Trying to find balance…

Trying to find a little balance in my life between my mindfulness and excessive thinking. More and more I am starting to have more periods where my mind is relaxed, essentially not thinking of anything consciously for durations of time. I think it is really heathy for me and part of finding my inner peace, going beyond just not thinking about the past or future, but rather not really thinking at all, just absorbing information. 

Where I am trying to find balance now, is that I obviously still need to spend a portion of time thinking of new ideas to write about and planning out a bit of the future. I worry in a way that if I stop the racing thoughts, they won’t come back… In fact, I have a little bit of a funny story… 

When this schizophrenia really started, and I began to feel I was part of a huge conspiracy, my mind just went into gear and wanted to figure everything out… it just raced and raced for years, always thinking… Well, when I started working on my anxiety and started with the medication, one night when I went to bed… I stopped consciously thinking, and I freaked out, I woke up in a panic thinking I had lost my memory, I just started trying to think of anything I possibly could. Eventually I got my mind racing again and stopped panicking. I eventually realized that it would be a good thing to relax and not think, but then it became a very gradual process of slowing my mind down in general and also starting to have moments of no thoughts at all. It is a good feeling, now that I trust I will think again haha… I think when I was younger I spent a great deal of my time not really thinking, but rather just absorbing information.  
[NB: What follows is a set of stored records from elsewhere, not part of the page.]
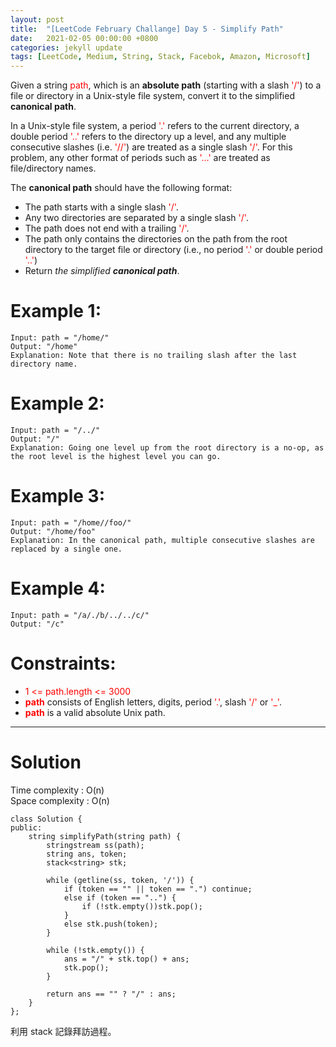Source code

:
 ```yaml
---
layout: post
title:  "[LeetCode February Challange] Day 5 - Simplify Path"
date:   2021-02-05 00:00:00 +0800
categories: jekyll update
tags: [LeetCode, Medium, String, Stack, Facebok, Amazon, Microsoft]
---
```

Given a string <font color="red">path</font>, which is an **absolute path** (starting with a slash <font color="red">'/'</font>) to a file or directory in a Unix-style file system, convert it to the simplified **canonical path**.

In a Unix-style file system, a period <font color="red">'.'</font> refers to the current directory, a double period <font color="red">'..'</font> refers to the directory up a level, and any multiple consecutive slashes (i.e. <font color="red">'//'</font>) are treated as a single slash <font color="red">'/'</font>. For this problem, any other format of periods such as <font color="red">'...'</font> are treated as file/directory names.

The **canonical path** should have the following format:

- The path starts with a single slash <font color="red">'/'</font>.
- Any two directories are separated by a single slash <font color="red">'/'</font>.
- The path does not end with a trailing <font color="red">'/'</font>.
- The path only contains the directories on the path from the root directory to the target file or directory (i.e., no period <font color="red">'.'</font> or double period <font color="red">'..'</font>)
- Return *the simplified **canonical path***.

# Example 1:

	Input: path = "/home/"
	Output: "/home"
	Explanation: Note that there is no trailing slash after the last directory name.

# Example 2:

	Input: path = "/../"
	Output: "/"
	Explanation: Going one level up from the root directory is a no-op, as the root level is the highest level you can go.

# Example 3:

	Input: path = "/home//foo/"
	Output: "/home/foo"
	Explanation: In the canonical path, multiple consecutive slashes are replaced by a single one.

# Example 4:

	Input: path = "/a/./b/../../c/"
	Output: "/c"
 

# Constraints:

- <font color="red">1 <= path.length <= 3000</font>
- **<font color="red">path</font>** consists of English letters, digits, period <font color="red">'.'</font>, slash <font color="red">'/'</font> or <font color="red">'_'</font>.
- **<font color="red">path</font>** is a valid absolute Unix path.

______________________  

# Solution  

Time complexity : O(n)  
Space complexity : O(n)  

	class Solution {
	public:
	    string simplifyPath(string path) {
	        stringstream ss(path);
	        string ans, token;
	        stack<string> stk;
	        
	        while (getline(ss, token, '/')) {
	            if (token == "" || token == ".") continue;
	            else if (token == "..") {
	                if (!stk.empty())stk.pop();
	            }
	            else stk.push(token);
	        }
	        
	        while (!stk.empty()) {
	            ans = "/" + stk.top() + ans;
	            stk.pop();
	        }
	        
	        return ans == "" ? "/" : ans;
	    }
	};

利用 stack 記錄拜訪過程。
But, now I want to make sure I spend enough time thinking up new ideas… but I have to realize, that doesn’t mean I need to think about it all day, excessively. Rather I just need to set a certain amount of time a day to look at prompts, read articles, or whatever to get the wheels turning for a little while, think up my two ideas for the day and then be done with it…. If something else happens to pop in my head throughout the day I have a notebook ready to write it down. 

I already worry about writers block somewhere down the road, whether in a year or whenever… But, I just need to develop my little system and stick to it… trust the system. Especially now that I plan to cut myself off from the news, that is obviously a source of ideas or a place to see what is going on in the world, or what may be important to talk about. I remind myself that the blog is a journal as well, so many days I will just be talking about day to day activity. The ideas should come if I get a good system… 
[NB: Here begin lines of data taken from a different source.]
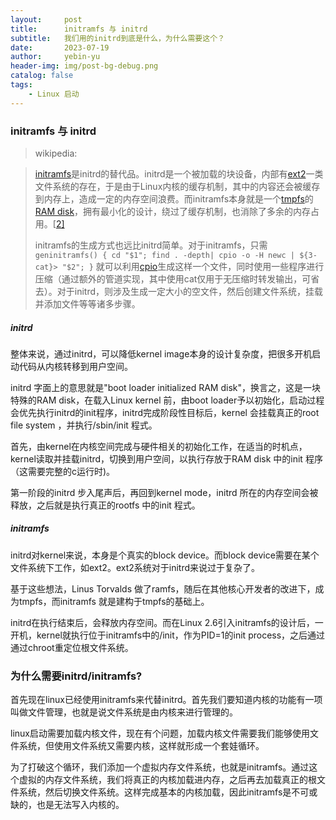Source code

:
 ```yaml
---
layout:     post
title:      initramfs 与 initrd
subtitle:   我们用的initrd到底是什么，为什么需要这个？
date:       2023-07-19
author:     yebin-yu
header-img: img/post-bg-debug.png
catalog: false
tags:
    - Linux 启动
---
```


### initramfs 与 initrd

> wikipedia: 

> [initramfs](https://zh.wikipedia.org/w/index.php?title=Initramfs&action=edit&redlink=1)是initrd的替代品。initrd是一个被加载的块设备，内部有[ext2](https://zh.wikipedia.org/wiki/Ext2)一类文件系统的存在，于是由于Linux内核的缓存机制，其中的内容还会被缓存到内存上，造成一定的内存空间浪费。而initramfs本身就是一个[tmpfs](https://zh.wikipedia.org/wiki/Tmpfs)的[RAM disk](https://zh.wikipedia.org/wiki/RAM_disk)，拥有最小化的设计，绕过了缓存机制，也消除了多余的内存占用。[[2\]](https://zh.wikipedia.org/wiki/Initrd#cite_note-2)
>
> initramfs的生成方式也远比initrd简单。对于initramfs，只需 `geninitramfs() { cd "$1"; find . -depth| cpio -o -H newc | ${3-cat}> "$2"; }` 就可以利用[cpio](https://zh.wikipedia.org/wiki/Cpio)生成这样一个文件，同时使用一些程序进行压缩（通过额外的管道实现，其中使用cat仅用于无压缩时转发输出，可省去）。对于initrd，则涉及生成一定大小的空文件，然后创建文件系统，挂载并添加文件等等诸多步骤。

##### initrd

整体来说，通过initrd，可以降低kernel image本身的设计复杂度，把很多开机启动代码从内核转移到用户空间。

initrd 字面上的意思就是"boot loader initialized RAM disk"，换言之，这是一块特殊的RAM disk，在载入Linux kernel 前，由boot loader予以初始化，启动过程会优先执行initrd的init程序，initrd完成阶段性目标后，kernel 会挂载真正的root file system ，并执行/sbin/init 程式。

首先，由kernel在内核空间完成与硬件相关的初始化工作，在适当的时机点，kernel读取并挂载initrd，切换到用户空间，以执行存放于RAM disk 中的init 程序（这需要完整的c运行时)。

第一阶段的initrd 步入尾声后，再回到kernel mode，initrd 所在的内存空间会被释放，之后就是执行真正的rootfs 中的init 程式。

##### initramfs

initrd对kernel来说，本身是个真实的block device。而block device需要在某个文件系统下工作，如ext2。ext2系统对于initrd来说过于复杂了。

基于这些想法，Linus Torvalds 做了ramfs，随后在其他核心开发者的改进下，成为tmpfs，而initramfs 就是建构于tmpfs的基础上。

initrd在执行结束后，会释放内存空间。而在Linux 2.6引入initramfs的设计后，一开机，kernel就执行位于initramfs中的/init，作为PID=1的init process，之后通过通过chroot重定位根文件系统。




### 为什么需要initrd/initramfs?

首先现在linux已经使用initramfs来代替initrd。首先我们要知道内核的功能有一项叫做文件管理，也就是说文件系统是由内核来进行管理的。

linux启动需要加载内核文件，现在有个问题，加载内核文件需要我们能够使用文件系统，但使用文件系统又需要内核，这样就形成一个套娃循环。

为了打破这个循环，我们添加一个虚拟内存文件系统，也就是initramfs。通过这个虚拟的内存文件系统，我们将真正的内核加载进内存，之后再去加载真正的根文件系统，然后切换文件系统。这样完成基本的内核加载，因此initramfs是不可或缺的，也是无法写入内核的。

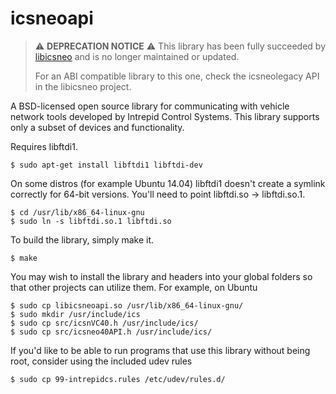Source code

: icsneoapi
=========

> :warning: **DEPRECATION NOTICE** :warning: This library has been fully succeeded by [libicsneo](https://github.com/intrepidcs/libicsneo) and is no longer maintained or updated.
> 
> For an ABI compatible library to this one, check the icsneolegacy API in the libicsneo project.


A BSD-licensed open source library for communicating with vehicle network tools developed by Intrepid Control Systems. This library supports only a subset of devices and functionality.

Requires libftdi1.

```
$ sudo apt-get install libftdi1 libftdi-dev
```

On some distros (for example Ubuntu 14.04) libftdi1 doesn't create a symlink correctly for 64-bit versions. 
You'll need to point libftdi.so -> libftdi.so.1.

```
$ cd /usr/lib/x86_64-linux-gnu
$ sudo ln -s libftdi.so.1 libftdi.so
```

To build the library, simply make it.

```
$ make
```

You may wish to install the library and headers into your global folders so that other projects can utilize them. For example, on Ubuntu

```
$ sudo cp libicsneoapi.so /usr/lib/x86_64-linux-gnu/
$ sudo mkdir /usr/include/ics
$ sudo cp src/icsnVC40.h /usr/include/ics/
$ sudo cp src/icsneo40API.h /usr/include/ics/
```

If you'd like to be able to run programs that use this library without being root, consider using the included udev rules

```
$ sudo cp 99-intrepidcs.rules /etc/udev/rules.d/
```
I need to start letting my mind slip into relaxation mode after I do a little work though… It seems to want too. But, then sometimes, it is a new animal to deal with, because in that relaxed state yet, it is still battling depression and boredom… So, I may achieve a relaxed state, but for whatever reason I may still slip into a little bit of a depression… then my mind fires up its own dopamine drug and gets me all revved up again, and the cycle repeats itself… although I get a little closer every time to be fully relaxed. It is nice when I can finally sit down and watch an entire movie without stopping or fidgeting throughout, moving all around the chair. 
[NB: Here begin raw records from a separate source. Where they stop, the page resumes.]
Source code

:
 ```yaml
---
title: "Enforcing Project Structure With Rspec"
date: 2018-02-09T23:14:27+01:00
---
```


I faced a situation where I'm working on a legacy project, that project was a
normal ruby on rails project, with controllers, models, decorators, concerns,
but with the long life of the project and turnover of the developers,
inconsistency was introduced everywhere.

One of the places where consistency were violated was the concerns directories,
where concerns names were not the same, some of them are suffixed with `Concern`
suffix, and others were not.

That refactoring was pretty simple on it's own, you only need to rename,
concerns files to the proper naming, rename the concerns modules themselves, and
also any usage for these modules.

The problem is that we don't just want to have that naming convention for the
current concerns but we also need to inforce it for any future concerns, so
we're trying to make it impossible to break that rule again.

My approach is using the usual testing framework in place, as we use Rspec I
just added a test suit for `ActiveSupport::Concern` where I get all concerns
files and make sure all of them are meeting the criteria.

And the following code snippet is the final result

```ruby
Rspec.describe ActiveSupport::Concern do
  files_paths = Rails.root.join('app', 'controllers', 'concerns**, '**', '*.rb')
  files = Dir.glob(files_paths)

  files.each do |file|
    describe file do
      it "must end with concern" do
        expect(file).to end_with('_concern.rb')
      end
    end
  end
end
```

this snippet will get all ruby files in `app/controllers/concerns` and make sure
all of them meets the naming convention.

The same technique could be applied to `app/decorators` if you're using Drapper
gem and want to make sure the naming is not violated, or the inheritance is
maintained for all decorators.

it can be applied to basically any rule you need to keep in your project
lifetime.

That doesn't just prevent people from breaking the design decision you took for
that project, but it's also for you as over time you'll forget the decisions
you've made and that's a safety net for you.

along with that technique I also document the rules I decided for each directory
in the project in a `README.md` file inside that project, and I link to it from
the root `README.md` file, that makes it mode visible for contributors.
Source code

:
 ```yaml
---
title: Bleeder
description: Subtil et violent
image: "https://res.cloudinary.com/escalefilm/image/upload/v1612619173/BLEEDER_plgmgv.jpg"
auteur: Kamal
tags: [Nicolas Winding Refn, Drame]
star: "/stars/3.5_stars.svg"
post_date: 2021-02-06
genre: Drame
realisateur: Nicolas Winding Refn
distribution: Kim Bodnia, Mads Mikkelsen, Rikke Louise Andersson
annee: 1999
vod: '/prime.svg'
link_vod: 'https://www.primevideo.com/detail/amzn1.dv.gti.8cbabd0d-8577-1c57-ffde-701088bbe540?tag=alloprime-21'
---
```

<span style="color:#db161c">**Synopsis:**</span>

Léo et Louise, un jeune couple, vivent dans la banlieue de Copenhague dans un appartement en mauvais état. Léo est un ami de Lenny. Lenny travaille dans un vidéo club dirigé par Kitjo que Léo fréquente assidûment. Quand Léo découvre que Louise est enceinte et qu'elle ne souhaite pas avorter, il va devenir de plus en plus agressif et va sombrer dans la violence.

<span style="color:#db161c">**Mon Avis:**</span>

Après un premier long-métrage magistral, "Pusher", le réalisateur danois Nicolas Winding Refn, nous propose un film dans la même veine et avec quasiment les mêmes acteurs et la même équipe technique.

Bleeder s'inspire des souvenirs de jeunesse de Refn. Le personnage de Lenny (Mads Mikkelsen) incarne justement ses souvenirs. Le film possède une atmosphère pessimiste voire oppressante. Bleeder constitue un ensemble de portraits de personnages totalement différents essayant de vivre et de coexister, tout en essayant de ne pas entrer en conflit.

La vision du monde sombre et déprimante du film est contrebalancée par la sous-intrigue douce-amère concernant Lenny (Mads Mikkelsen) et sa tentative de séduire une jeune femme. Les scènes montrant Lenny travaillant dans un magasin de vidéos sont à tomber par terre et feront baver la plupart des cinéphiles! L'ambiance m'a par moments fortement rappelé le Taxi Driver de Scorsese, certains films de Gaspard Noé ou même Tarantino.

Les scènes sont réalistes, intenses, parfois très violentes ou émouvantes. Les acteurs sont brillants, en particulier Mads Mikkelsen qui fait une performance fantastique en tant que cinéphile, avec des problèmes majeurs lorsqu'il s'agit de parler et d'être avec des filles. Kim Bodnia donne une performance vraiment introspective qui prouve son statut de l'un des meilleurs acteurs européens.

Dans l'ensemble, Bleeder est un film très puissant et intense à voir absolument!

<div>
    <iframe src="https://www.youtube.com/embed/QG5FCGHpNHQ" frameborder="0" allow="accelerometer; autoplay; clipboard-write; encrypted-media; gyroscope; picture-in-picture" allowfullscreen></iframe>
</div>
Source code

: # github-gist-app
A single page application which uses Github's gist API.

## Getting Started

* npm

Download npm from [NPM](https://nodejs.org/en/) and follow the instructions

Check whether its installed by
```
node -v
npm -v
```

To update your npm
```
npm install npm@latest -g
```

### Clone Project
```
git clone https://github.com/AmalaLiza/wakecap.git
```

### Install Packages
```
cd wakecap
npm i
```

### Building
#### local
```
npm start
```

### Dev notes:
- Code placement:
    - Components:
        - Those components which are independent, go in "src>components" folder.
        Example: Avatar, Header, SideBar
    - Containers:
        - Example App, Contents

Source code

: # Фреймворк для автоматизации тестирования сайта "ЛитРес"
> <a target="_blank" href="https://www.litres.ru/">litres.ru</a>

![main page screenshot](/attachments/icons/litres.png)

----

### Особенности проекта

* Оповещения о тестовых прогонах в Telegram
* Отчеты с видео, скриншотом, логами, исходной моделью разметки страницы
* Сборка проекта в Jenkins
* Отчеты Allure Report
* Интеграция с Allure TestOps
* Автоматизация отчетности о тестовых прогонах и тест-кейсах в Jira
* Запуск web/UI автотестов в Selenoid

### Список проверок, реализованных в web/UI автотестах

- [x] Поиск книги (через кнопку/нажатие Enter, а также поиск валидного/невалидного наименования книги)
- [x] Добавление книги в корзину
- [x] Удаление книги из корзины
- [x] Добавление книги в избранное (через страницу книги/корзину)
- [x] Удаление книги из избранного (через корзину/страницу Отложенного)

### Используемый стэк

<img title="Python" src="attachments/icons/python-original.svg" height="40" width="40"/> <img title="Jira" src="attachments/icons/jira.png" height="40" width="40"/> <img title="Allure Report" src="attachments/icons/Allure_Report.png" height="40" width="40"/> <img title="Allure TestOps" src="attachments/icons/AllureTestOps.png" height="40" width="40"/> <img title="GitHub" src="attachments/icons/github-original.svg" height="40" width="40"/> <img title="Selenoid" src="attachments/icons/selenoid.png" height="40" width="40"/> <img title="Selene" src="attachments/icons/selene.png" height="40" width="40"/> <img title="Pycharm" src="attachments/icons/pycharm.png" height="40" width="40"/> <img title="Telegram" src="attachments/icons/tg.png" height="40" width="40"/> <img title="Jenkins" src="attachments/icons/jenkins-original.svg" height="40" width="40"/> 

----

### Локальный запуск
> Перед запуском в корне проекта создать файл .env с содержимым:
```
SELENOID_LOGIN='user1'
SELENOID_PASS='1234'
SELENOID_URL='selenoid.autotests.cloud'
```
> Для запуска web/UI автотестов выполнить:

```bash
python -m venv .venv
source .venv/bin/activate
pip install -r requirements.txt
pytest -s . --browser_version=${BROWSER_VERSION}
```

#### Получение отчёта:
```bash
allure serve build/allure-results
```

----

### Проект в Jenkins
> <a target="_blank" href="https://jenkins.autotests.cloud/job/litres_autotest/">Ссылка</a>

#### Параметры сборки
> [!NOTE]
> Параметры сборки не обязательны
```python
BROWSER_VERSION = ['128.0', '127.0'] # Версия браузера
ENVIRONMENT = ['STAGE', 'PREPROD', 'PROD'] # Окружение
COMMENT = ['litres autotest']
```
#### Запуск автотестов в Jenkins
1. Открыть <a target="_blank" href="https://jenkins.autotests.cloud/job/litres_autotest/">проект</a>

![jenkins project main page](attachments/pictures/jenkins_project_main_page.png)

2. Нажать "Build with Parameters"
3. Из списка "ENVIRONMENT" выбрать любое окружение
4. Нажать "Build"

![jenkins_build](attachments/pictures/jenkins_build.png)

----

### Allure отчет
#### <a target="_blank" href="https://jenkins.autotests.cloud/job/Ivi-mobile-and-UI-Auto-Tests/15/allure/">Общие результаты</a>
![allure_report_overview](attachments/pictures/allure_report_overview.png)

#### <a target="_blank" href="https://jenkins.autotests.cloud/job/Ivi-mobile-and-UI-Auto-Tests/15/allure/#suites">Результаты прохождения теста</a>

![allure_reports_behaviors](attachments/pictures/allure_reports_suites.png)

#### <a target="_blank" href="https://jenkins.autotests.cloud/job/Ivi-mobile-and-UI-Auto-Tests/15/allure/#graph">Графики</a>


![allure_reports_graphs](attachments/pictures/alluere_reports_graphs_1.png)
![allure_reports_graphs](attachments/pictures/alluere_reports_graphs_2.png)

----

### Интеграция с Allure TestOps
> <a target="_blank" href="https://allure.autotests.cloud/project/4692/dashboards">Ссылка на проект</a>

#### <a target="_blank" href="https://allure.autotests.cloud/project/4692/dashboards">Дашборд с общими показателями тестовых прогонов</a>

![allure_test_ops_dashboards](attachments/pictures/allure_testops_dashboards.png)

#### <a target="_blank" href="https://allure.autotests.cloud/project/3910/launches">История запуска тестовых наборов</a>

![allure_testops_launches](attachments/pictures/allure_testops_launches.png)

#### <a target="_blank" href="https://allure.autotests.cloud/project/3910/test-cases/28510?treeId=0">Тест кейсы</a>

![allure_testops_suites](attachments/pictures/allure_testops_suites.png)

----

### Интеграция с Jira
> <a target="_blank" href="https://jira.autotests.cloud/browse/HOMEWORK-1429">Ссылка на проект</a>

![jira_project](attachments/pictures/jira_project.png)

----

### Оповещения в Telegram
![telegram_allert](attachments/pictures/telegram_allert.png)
I do get some moments of complete relaxation though… it is kind of like when I was getting out of the deep depression, first I might feel good a few hours a week, then eventually a day, then eventually a week, then eventually close to a month. I am at a few hours a week of complete relaxation right now, I have gotten lucky with a day, and have almost went a whole week before. So, it is the next thing my brain is working on. Which, I have always felt my brain has been systematically fixing itself, starting with the worst problems and then working its way up. 

So, getting closer and closer, and also trying to find a balance between not thinking, and letting my mind race a bit. 

I am in a decent place mentally though, bouncing back from little stressful and depressive moments much faster than before. 

Think that about wraps it up today… I might as well be sitting on the couch in a therapist’s office haha.